## MATERIAL FOR THE TASK
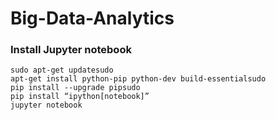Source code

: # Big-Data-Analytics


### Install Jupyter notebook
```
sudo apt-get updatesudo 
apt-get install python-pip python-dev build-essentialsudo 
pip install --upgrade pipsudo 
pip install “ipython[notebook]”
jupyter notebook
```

---

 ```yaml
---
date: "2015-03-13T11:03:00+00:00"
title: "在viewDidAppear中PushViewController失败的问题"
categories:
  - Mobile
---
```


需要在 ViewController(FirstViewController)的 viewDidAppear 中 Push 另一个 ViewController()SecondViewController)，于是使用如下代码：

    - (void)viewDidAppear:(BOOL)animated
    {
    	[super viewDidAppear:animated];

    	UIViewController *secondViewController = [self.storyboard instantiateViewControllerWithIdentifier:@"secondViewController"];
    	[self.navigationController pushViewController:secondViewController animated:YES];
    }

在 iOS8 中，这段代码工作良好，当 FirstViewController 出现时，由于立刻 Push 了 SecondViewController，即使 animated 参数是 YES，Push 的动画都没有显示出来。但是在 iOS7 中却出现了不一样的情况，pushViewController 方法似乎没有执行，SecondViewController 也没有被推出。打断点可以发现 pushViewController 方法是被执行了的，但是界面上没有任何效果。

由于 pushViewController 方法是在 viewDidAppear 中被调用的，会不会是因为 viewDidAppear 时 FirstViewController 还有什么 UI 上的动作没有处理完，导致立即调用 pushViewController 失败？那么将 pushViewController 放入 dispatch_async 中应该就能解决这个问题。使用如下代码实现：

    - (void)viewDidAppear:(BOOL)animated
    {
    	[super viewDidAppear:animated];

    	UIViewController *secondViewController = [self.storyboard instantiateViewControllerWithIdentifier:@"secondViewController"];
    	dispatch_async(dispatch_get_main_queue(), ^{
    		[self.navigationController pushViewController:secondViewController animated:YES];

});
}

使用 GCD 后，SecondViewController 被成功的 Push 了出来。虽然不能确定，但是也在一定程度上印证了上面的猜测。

## AIM OF THE TASK
Which lines in the records above contain the string "notebook"? Copy them.

## TASK ANSWER
### Install Jupyter notebook
pip install “ipython[notebook]”
jupyter notebook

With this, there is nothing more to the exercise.